Nei primi giorni si mostrò attenta ed assidua alle sue cure, gentile con tutti e massimamente diede segni di ottima ed intemerata morale, cosa che tanto ad Ernesto – quantunque appartenesse a coloro che di morale poco facevano sfoggio, stante le idee nuove predominanti – e tanto alla signora Martina, donna tagliata all’antica ed educata con severissimi e sani principi, persuadeva molto e perciò a poco a poco ottenne l’intera confidenza dei suoi padroni.

Nulla in quella casa si faceva, senza l’approvazione ed il parere di Giovanna: tutto passava per le sue mani ed essa non era capace di defraudare i suoi padroni di un semplice soldo; insomma in quella casa si era ritrovata la vera Araba Fenice, e sotto le spoglie di una serva, che la faceva diventare davvero molto più rara dello stesso uccello immaginario.

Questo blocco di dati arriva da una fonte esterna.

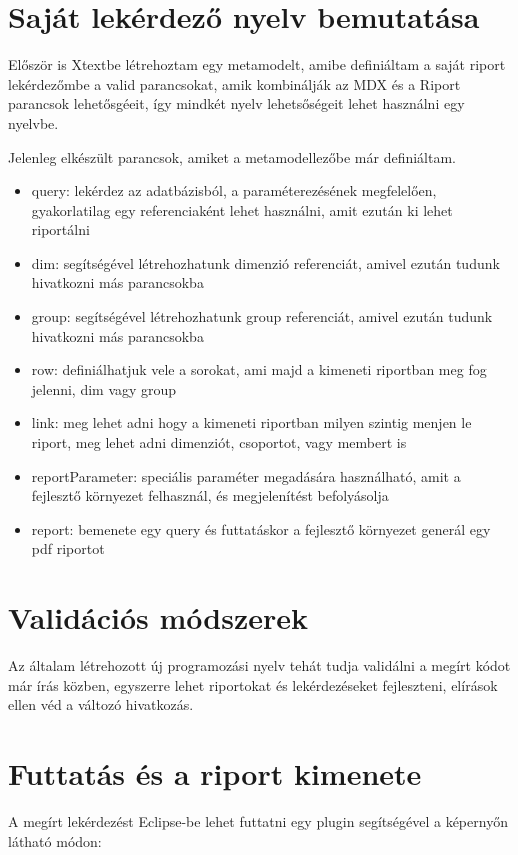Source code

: \section{Saját lekérdező nyelv bemutatása}

Először is Xtextbe létrehoztam egy metamodelt, amibe definiáltam a saját riport lekérdezőmbe a valid parancsokat, amik kombinálják az MDX és a Riport parancsok lehetősgéeit, így mindkét nyelv lehetsőségeit lehet használni egy nyelvbe.

Jelenleg elkészült parancsok, amiket a metamodellezőbe már definiáltam.
\begin{itemize}
  \item query: lekérdez az adatbázisból, a paraméterezésének megfelelően,
  gyakorlatilag egy referenciaként lehet használni, amit ezután ki lehet
  riportálni
  \item dim: segítségével létrehozhatunk dimenzió referenciát, amivel ezután
  tudunk hivatkozni más parancsokba
  \item group: segítségével létrehozhatunk group referenciát, amivel ezután
  tudunk hivatkozni más parancsokba
  \item row: definiálhatjuk vele a sorokat, ami majd a kimeneti riportban meg
  fog jelenni, dim vagy group
  \item link: meg lehet adni hogy a kimeneti riportban milyen szintig menjen le
  riport, meg lehet adni dimenziót, csoportot, vagy membert is
  \item reportParameter: speciális paraméter megadására használható, amit a
  fejlesztő környezet felhasznál, és megjelenítést befolyásolja
  \item report: bemenete egy query és futtatáskor a fejlesztő környezet generál
  egy pdf riportot 
\end{itemize}


\section{Validációs módszerek}
Az általam létrehozott új programozási nyelv tehát tudja validálni a megírt kódot már írás közben, egyszerre lehet riportokat és lekérdezéseket fejleszteni, elírások ellen véd a változó hivatkozás.

\section{Futtatás és a riport kimenete}
A megírt lekérdezést Eclipse-be lehet futtatni egy plugin segítségével a képernyőn látható módon:

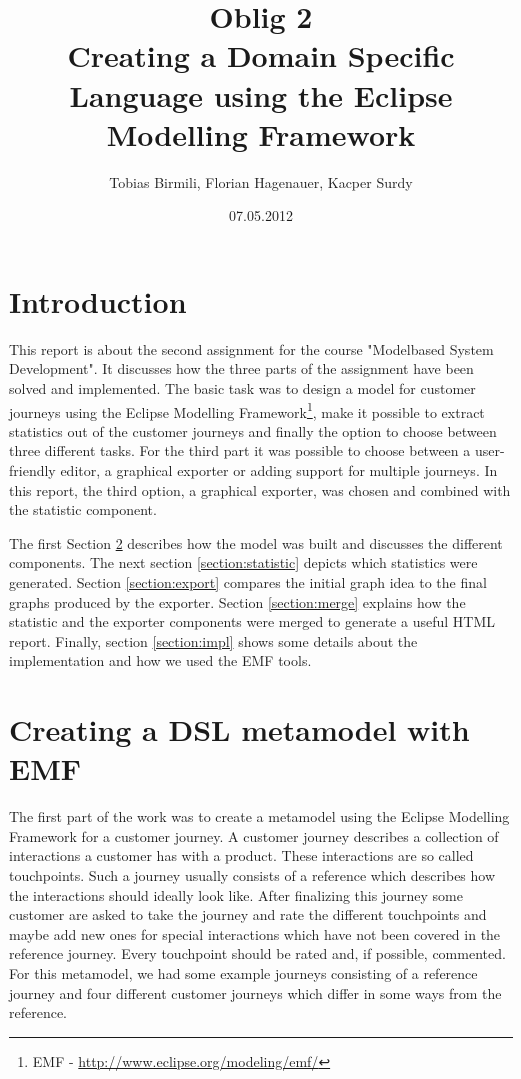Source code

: \documentclass[12pt]{scrartcl}
\title{Oblig 2 \\ Creating a Domain Specific Language using the Eclipse Modelling Framework}
\author{Tobias Birmili, Florian Hagenauer, Kacper Surdy}
\date{07.05.2012}
\begin{document}
\maketitle

\tableofcontents

\section{Introduction}

This report is about the second assignment for the course "Modelbased System Development". It discusses how the three
parts of the assignment have been solved and implemented. The basic task was to design a model for customer journeys using
the Eclipse Modelling Framework\footnote{EMF - \url{http://www.eclipse.org/modeling/emf/}}, make it possible to extract 
statistics out of the customer journeys and finally the option to choose between three different tasks. For the third part 
it was possible to choose between a user-friendly editor, a graphical exporter or adding support for multiple journeys. In
this report, the third option, a graphical exporter, was chosen and combined with the statistic component.

The first Section \ref{section:model} describes how the model was built and discusses the different components. The next
section \ref{section:statistic} depicts which statistics were generated. Section \ref{section:export}
compares the initial graph idea to the final graphs produced by the exporter. Section \ref{section:merge} explains how
the statistic and the exporter components were merged to generate a useful HTML report. Finally, section \ref{section:impl} shows
some details about the implementation and how we used the EMF tools.

\section{Creating a DSL metamodel with EMF} 
\label{section:model}

The first part of the work was to create a metamodel using the Eclipse Modelling Framework for a customer
journey. A customer journey describes a collection of interactions a customer has with a product. These interactions are
so called touchpoints. Such a journey usually consists of a reference which describes how the interactions should ideally
look like. After finalizing this journey some customer are asked to take the journey and rate the different touchpoints and 
maybe add new ones for special interactions which have not been covered in the reference journey. Every touchpoint should 
be rated and, if possible, commented. For this metamodel, we had some example journeys consisting of a reference journey 
and four different customer journeys which differ in some ways from the reference. 
\end{document}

Chi però avesse guardato in viso Giovanna, nei momenti che la famiglia era riunita ed i due giovani sposi fra di loro conversavano, dandosi vicendevolmente delle tenere prove d’af­fetto e specialmente quando la sera essi si ritiravano nella loro stanza od uscivano qualche volta insieme, avrebbe veduto negli occhi di Giovanna un certo fulgore sinistro che indicava quasi rabbia e dispetto, nonché dolore e sofferenza commiste insieme; e se l’avesse potuto seguire allorché restava sola per poco o nella sua stanzetta o in altri luoghi ed in tutti i momenti che poteva rimanervi, avrebbe intesi uscire dal profondo del suo cuore certi sospiri che per certo l’avrebbero fatto giudicare esser quella donna condannata dalla sorte a soffrire gravissime pene; e se poi si fosse dato cura di seguirla in tutte le sue azioni, avrebbe potuto verificare che non sempre le sue parole spiravano mansuetudine ed abnegazione, ma molte volte indicavano rabbia e dolore; e che nei momenti che preparava e serviva il pranzo era presa da certi brividi, specialmente allorché apprestava delle bevande alla giovine sposa, tutta fiduciosa in lei ed amica sua strettissima.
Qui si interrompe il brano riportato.